Concept

Live electronic music

Summary
Live electronic music (also known as live electronics) is a form of music that can include traditional electronic sound-generating devices, modified electric musical instruments, hacked sound generating technologies, and computers. Initially the practice developed in reaction to sound-based composition for fixed media such as musique concrète, electronic music and early computer music. Musical improvisation often plays a large role in the performance of this music. The timbres of various sounds may be transformed extensively using devices such as amplifiers, filters, ring modulators and other forms of circuitry.
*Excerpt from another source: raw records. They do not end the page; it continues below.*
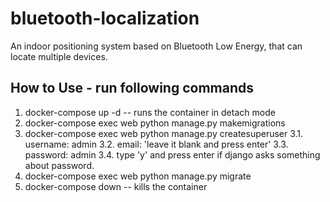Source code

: # bluetooth-localization
An indoor positioning system based on Bluetooth Low Energy, that can locate multiple devices.

## How to Use - run following commands
1. docker-compose up -d  --  runs the container in detach mode
2. docker-compose exec web python manage.py makemigrations
3. docker-compose exec web python manage.py createsuperuser
  3.1. username: admin
  3.2. email: 'leave it blank and press enter'
  3.3. password: admin
  3.4. type 'y' and press enter if django asks something about password.
4. docker-compose exec web python manage.py migrate
5. docker-compose down  --  kills the container
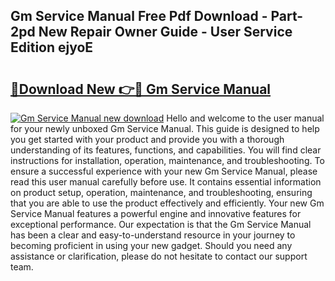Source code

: ## Gm Service Manual Free Pdf Download - Part-2pd New Repair Owner Guide - User Service Edition ejyoE

# <h2><a href="http://bc10556.oget.top/?id=Gm+Service+Manual">🔗Download New 👉🔴 Gm Service Manual</a></h2>

[![Gm Service Manual new download](https://i.imgur.com/5g1atiW.png)](http://bc10556.oget.top/?id=Gm+Service+Manual)
Hello and welcome to the user manual for your newly unboxed Gm Service Manual. This guide is designed to help you get started with your product and provide you with a thorough understanding of its features, functions, and capabilities. You will find clear instructions for installation, operation, maintenance, and troubleshooting. To ensure a successful experience with your new Gm Service Manual, please read this user manual carefully before use. It contains essential information on product setup, operation, maintenance, and troubleshooting, ensuring that you are able to use the product effectively and efficiently. Your new Gm Service Manual features a powerful engine and innovative features for exceptional performance. Our expectation is that the Gm Service Manual has been a clear and easy-to-understand resource in your journey to becoming proficient in using your new gadget. Should you need any assistance or clarification, please do not hesitate to contact our support team.
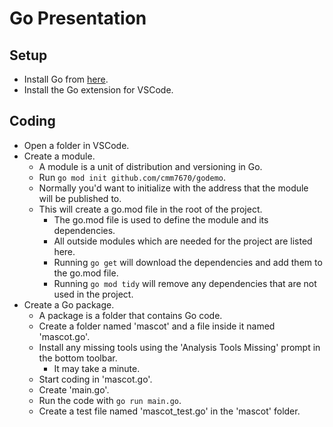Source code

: # Go Presentation

## Setup
- Install Go from [here](https://go.dev/).
- Install the Go extension for VSCode.

## Coding
- Open a folder in VSCode.
- Create a module.
  - A module is a unit of distribution and versioning in Go.
  - Run `go mod init github.com/cmm7670/godemo`. 
  - Normally you'd want to initialize with the address that the module will be published to.
  - This will create a go.mod file in the root of the project.
    - The go.mod file is used to define the module and its dependencies.
    - All outside modules which are needed for the project are listed here.
    - Running `go get` will download the dependencies and add them to the go.mod file.
    - Running `go mod tidy` will remove any dependencies that are not used in the project.
- Create a Go package.
  - A package is a folder that contains Go code.
  - Create a folder named 'mascot' and a file inside it named 'mascot.go'.
  - Install any missing tools using the 'Analysis Tools Missing' prompt in the bottom toolbar.
    - It may take a minute.
  - Start coding in 'mascot.go'.
  - Create 'main.go'.
  - Run the code with `go run main.go`.
  - Create a test file named 'mascot_test.go' in the 'mascot' folder.
  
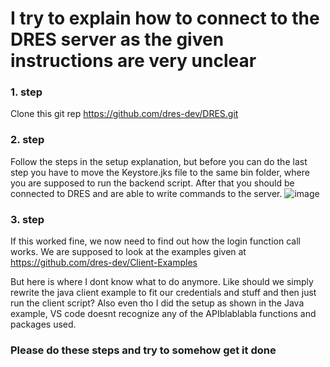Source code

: # I try to explain how to connect to the DRES server as the given instructions are very unclear

### 1. step
Clone this git rep https://github.com/dres-dev/DRES.git

### 2. step 
Follow the steps in the setup explanation, but before you can do the last step you have to move the Keystore.jks file to the same bin folder, where you are supposed to run the backend script. After that you should be connected to DRES and are able to write commands to the server.
![image](https://github.com/bwesse/video_analysis/assets/150476303/349f6623-8b7e-4e55-aa90-69085be51bb6)

### 3. step
If this worked fine, we now need to find out how the login function call works.
We are supposed to look at the examples given at https://github.com/dres-dev/Client-Examples

But here is where I dont know what to do anymore. Like should we simply rewrite the java client example to fit our credentials and stuff and then just run the client script?
Also even tho I did the setup as shown in the Java example, VS code doesnt recognize any of the APIblablabla functions and packages used. 

### Please do these steps and try to somehow get it done
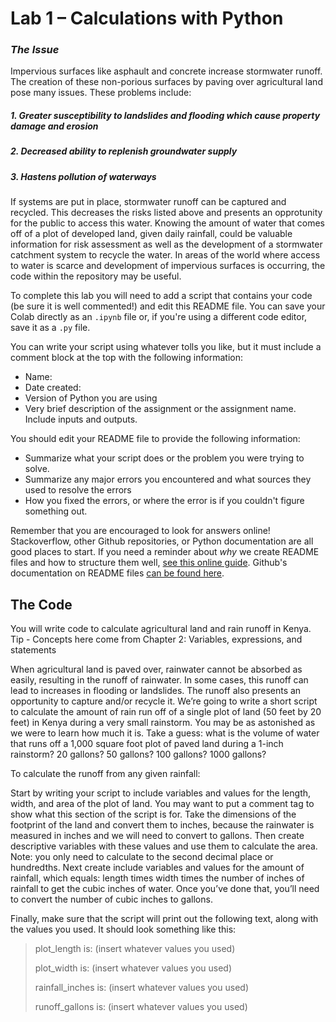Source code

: # Lab 1 – Calculations with Python

### *The Issue*
Impervious surfaces like asphault and concrete increase stormwater runoff.  The creation of these non-porious surfaces by paving over agricultural land pose many issues. These problems include:
   ##### 1.  *Greater susceptibility to landslides and flooding which cause property damage and erosion*
   ##### 2.  *Decreased ability to replenish groundwater supply*
   ##### 3.  *Hastens pollution of waterways*
If systems are put in place, stormwater runoff can be captured and recycled.  This decreases the risks listed above and presents an opprotunity for the public to access this water.  Knowing the amount of water that comes off of a plot of developed land, given daily rainfall, could be valuable information for risk assessment as well as the development of a stormwater catchment system to recycle the water.  In areas of the world where access to water is scarce and development of impervious surfaces is occurring, the code within the repository may be useful.


   
To complete this lab you will need to add a script that contains your code (be sure it is well commented!) and edit this README file. You can save your Colab directly as an `.ipynb` file or, if you're using a different code editor, save it as a `.py` file.

You can write your script using whatever tolls you like, but it must include a comment block at the top with the following information:
- Name:
- Date created:
- Version of Python you are using
- Very brief description of the assignment or the assignment name. Include inputs and outputs.

You should edit your README file to provide the following information:
- Summarize what your script does or the problem you were trying to solve.
- Summarize any major errors you encountered and what sources they used to resolve the errors
- How you fixed the errors, or where the error is if you couldn't figure something out.

Remember that you are encouraged to look for answers online! Stackoverflow, other Github repositories, or Python documentation are all good places to start. If you need a reminder about *why* we create README files and how to structure them well, [see this online guide](https://www.makeareadme.com/). Github's documentation on README files [can be found here](https://docs.github.com/en/github/creating-cloning-and-archiving-repositories/about-readmes).

## The Code
You will write code to calculate agricultural land and rain runoff in Kenya.
Tip - Concepts here come from Chapter 2: Variables, expressions, and statements

When agricultural land is paved over, rainwater cannot be absorbed as easily, resulting in the runoff of rainwater. In some cases, this runoff can lead to increases in flooding or landslides. The runoff also presents an opportunity to capture and/or recycle it. We’re going to write a short script to calculate the amount of rain run off of a single plot of land (50 feet by 20 feet) in Kenya during a very small rainstorm. You may be as astonished as we were to learn how much it is. Take a guess: what is the volume of water that runs off a 1,000 square foot plot of paved land during a 1-inch rainstorm? 20 gallons? 50 gallons? 100 gallons? 1000 gallons?

To calculate the runoff from any given rainfall:

Start by writing your script to include variables and values for the length, width, and area of the plot of land. You may want to put a comment tag to show what this section of the script is for. Take the dimensions of the footprint of the land and convert them to inches, because the rainwater is measured in inches and we will need to convert to gallons. Then create descriptive variables with these values and use them to calculate the area. Note: you only need to calculate to the second decimal place or hundredths. Next create include variables and values for the amount of rainfall, which equals: length times width times the number of inches of rainfall to get the cubic inches of water. Once you’ve done that, you’ll need to convert the number of cubic inches to gallons.

Finally, make sure that the script will print out the following text, along with the values you used. It should look something like this:

> plot_length is: (insert whatever values you used)
>
> plot_width is:  (insert whatever values you used)
>
> rainfall_inches is:  (insert whatever values you used)
>
> runoff_gallons is:  (insert whatever values you used)

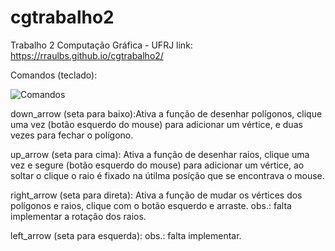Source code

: # cgtrabalho2

Trabalho 2
Computação Gráfica - UFRJ
link: https://rraulbs.github.io/cgtrabalho2/

Comandos (teclado):

![Comandos](https://user-images.githubusercontent.com/16651018/56626258-5d78f580-6617-11e9-8d9d-8677a8742a43.jpeg)

down_arrow (seta para baixo):Ativa a função de desenhar polígonos, clique uma vez (botão esquerdo do mouse) para adicionar um vértice, e duas vezes para fechar o polígono.

up_arrow (seta para cima): Ativa a função de desenhar raios, clique uma vez e segure (botão esquerdo do mouse) para adicionar um vértice, ao soltar o clique o raio é fixado na útilma posíção que se encontrava o mouse.

right_arrow (seta para direta): Ativa a função de mudar os vértices dos polígonos e raios, clique com o botão esquerdo e arraste.
obs.: falta implementar a rotação dos raios.

left_arrow (seta para esquerda): obs.: falta implementar.
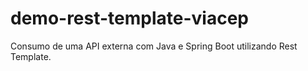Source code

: # demo-rest-template-viacep
Consumo de uma API externa com Java e Spring Boot utilizando Rest Template.
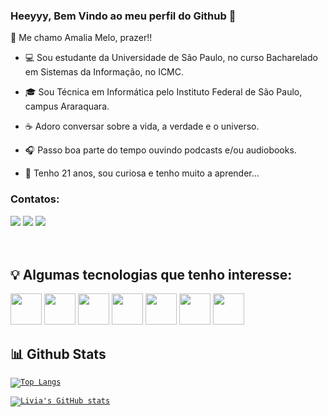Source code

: ### Heeyyy, Bem Vindo ao meu perfil do Github 👋

:high_brightness: Me chamo Amalia Melo, prazer!!

- :computer: Sou estudante da Universidade de São Paulo, no curso Bacharelado em Sistemas da Informação, no ICMC.

- :mortar_board: Sou Técnica em Informática pelo Instituto Federal de São Paulo, campus Araraquara.

- :coffee: Adoro conversar sobre a vida, a verdade e o universo.

- 🎧 Passo boa parte do tempo ouvindo podcasts e/ou audiobooks.

- 🚀 Tenho 21 anos, sou curiosa e tenho muito a aprender...



### Contatos:
<div>
<a href="https://instagram.com/amalia.melo" target="_blank"><img src="https://img.shields.io/badge/-Instagram-%23E4405F?style=for-the-badge&logo=instagram&logoColor=white" target="_blank"></a>
<a href = "mailto:amalia.melo@usp.br"><img src="https://img.shields.io/badge/Gmail-D14836?style=for-the-badge&logo=gmail&logoColor=white" target="_blank"></a>
<a href="https://www.linkedin.com/in/amália-melo" target="_blank"><img src="https://img.shields.io/badge/-LinkedIn-%230077B5?style=for-the-badge&logo=linkedin&logoColor=white" target="_blank"></a>   
</div>

</br>
</br>

## :bulb: Algumas tecnologias que tenho interesse:

<code><img src="https://cdn.jsdelivr.net/gh/devicons/devicon/icons/c/c-original.svg"  height="50"/></code>
<code><img src="https://cdn.jsdelivr.net/gh/devicons/devicon/icons/mysql/mysql-original-wordmark.svg" height="50"/></code>
<code><img src="https://cdn.jsdelivr.net/gh/devicons/devicon/icons/html5/html5-original.svg" height="50"/></code>
<code><img src="https://cdn.jsdelivr.net/gh/devicons/devicon/icons/php/php-original.svg" height="50"/></code>
<code><img src="https://cdn.jsdelivr.net/gh/devicons/devicon/icons/css3/css3-original.svg" height="50"/></code>
<code><img src="https://cdn.jsdelivr.net/gh/devicons/devicon/icons/javascript/javascript-original.svg" height="50"/></code>
<code><img src="https://cdn.jsdelivr.net/gh/devicons/devicon/icons/git/git-original.svg"   height="50"/></code>

## 📊 Github Stats

<code>[![Top Langs](https://github-readme-stats.vercel.app/api/top-langs/?username=Amaliamelo&layout=compact&theme=tokyonight)](https://github.com/Amaliamelo)</code>

<code>[![Livia's GitHub stats](https://github-readme-stats.vercel.app/api?username=Amaliamelo&theme=tokyonight&show_icons=true)](https://github.com/Amaliamelo)</code>

<br>
<!--
**Amaliamelo/Amaliamelo** is a ✨ _special_ ✨ repository because its `README.md` (this file) appears on your GitHub profile.

Here are some ideas to get you started:

- 🔭 I’m currently working on ...
- 🌱 I’m currently learning ...
- 👯 I’m looking to collaborate on ...
- 🤔 I’m looking for help with ...
- 💬 Ask me about ...
- 📫 How to reach me: ...
- 😄 Pronouns: ...
- ⚡ Fun fact: ...
-->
Real-time generation and manipulation of audio using live coding is now commonplace. Early electronic instruments intended for live performance, such as Thaddeus Cahill's Telharmonium (1897) and instruments developed between the two world wars, such as the Theremin (1919), Spharophon (1924), ondes Martenot (1928), and the Trautonium (1929), may be cited as antecedents, but were intended simply as new means of sound production, and did nothing to change the nature of musical composition or performance. Many early compositions included these electronic instruments, though the instruments were typically used as fill-ins for standard classical instruments. An example includes composer Joseph Schillinger, who in 1929 composed First Airphonic Suite for Theremin and Orchestra, which premièred with the Cleveland Orchestra with Leon Theremin as soloist. Percy Grainger, used ensembles of four or six theremins (in preference to a string quartet) for his two earliest experimental Free Music compositions (1935–37) because of the instrument's complete 'gliding' freedom of pitch.( The ondes Martenot was also used as a featured instrument in the 1930s, and composer Olivier Messiaen used it in the Fête des belles eaux for six ondes, written for the 1937 International World's Fair in Paris. Cage's Imaginary Landscape No. 1 (1939) was among the earliest compositions to include an innovative use of live electronic material; it featured two variable-speed phonograph turntables and sine-tone recordings.